THE DATA below:

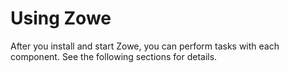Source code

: # Using Zowe

After you install and start Zowe, you can perform tasks with each component. See the following sections for details.
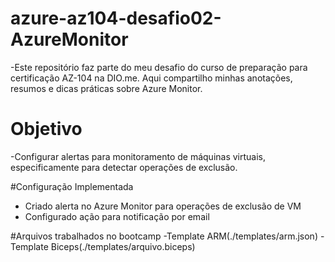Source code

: # azure-az104-desafio02-AzureMonitor
-Este repositório faz parte do meu desafio do curso de preparação para certificação AZ-104 na DIO.me. Aqui compartilho minhas anotações, resumos e dicas práticas sobre Azure Monitor.

# Objetivo
-Configurar alertas para monitoramento de máquinas virtuais, especificamente para detectar operações de exclusão.

#Configuração Implementada
- Criado alerta no Azure Monitor para operações de exclusão de VM
- Configurado ação para notificação por email

#Arquivos trabalhados no bootcamp
-Template ARM(./templates/arm.json)
-Template Biceps(./templates/arquivo.biceps)
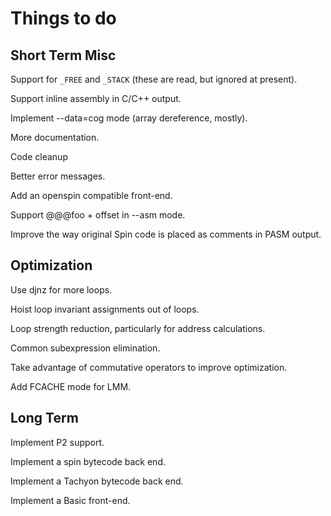 Things to do
============

Short Term Misc
---------------
Support for `_FREE` and `_STACK` (these are read, but ignored at present).

Support inline assembly in C/C++ output.

Implement --data=cog mode (array dereference, mostly).

More documentation.

Code cleanup

Better error messages.

Add an openspin compatible front-end.

Support @@@foo + offset in --asm mode.

Improve the way original Spin code is placed as comments in PASM output.

Optimization
------------

Use djnz for more loops.

Hoist loop invariant assignments out of loops.

Loop strength reduction, particularly for address calculations.

Common subexpression elimination.

Take advantage of commutative operators to improve optimization.

Add FCACHE mode for LMM.

Long Term
---------

Implement P2 support.

Implement a spin bytecode back end.

Implement a Tachyon bytecode back end.

Implement a Basic front-end.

End of THE DATA.

Please print the entire listing again exactly, minus its images.

Source code

: # Using Zowe

After you install and start Zowe, you can perform tasks with each component. See the following sections for details.
Source code

: # azure-az104-desafio02-AzureMonitor
-Este repositório faz parte do meu desafio do curso de preparação para certificação AZ-104 na DIO.me. Aqui compartilho minhas anotações, resumos e dicas práticas sobre Azure Monitor.

# Objetivo
-Configurar alertas para monitoramento de máquinas virtuais, especificamente para detectar operações de exclusão.

#Configuração Implementada
- Criado alerta no Azure Monitor para operações de exclusão de VM
- Configurado ação para notificação por email

#Arquivos trabalhados no bootcamp
-Template ARM(./templates/arm.json)
-Template Biceps(./templates/arquivo.biceps)
 Things to do
============

Short Term Misc
---------------
Support for `_FREE` and `_STACK` (these are read, but ignored at present).

Support inline assembly in C/C++ output.

Implement --data=cog mode (array dereference, mostly).

More documentation.

Code cleanup

Better error messages.

Add an openspin compatible front-end.

Support @@@foo + offset in --asm mode.

Improve the way original Spin code is placed as comments in PASM output.

Optimization
------------

Use djnz for more loops.

Hoist loop invariant assignments out of loops.

Loop strength reduction, particularly for address calculations.

Common subexpression elimination.

Take advantage of commutative operators to improve optimization.

Add FCACHE mode for LMM.

Long Term
---------

Implement P2 support.

Implement a spin bytecode back end.

Implement a Tachyon bytecode back end.

Implement a Basic front-end.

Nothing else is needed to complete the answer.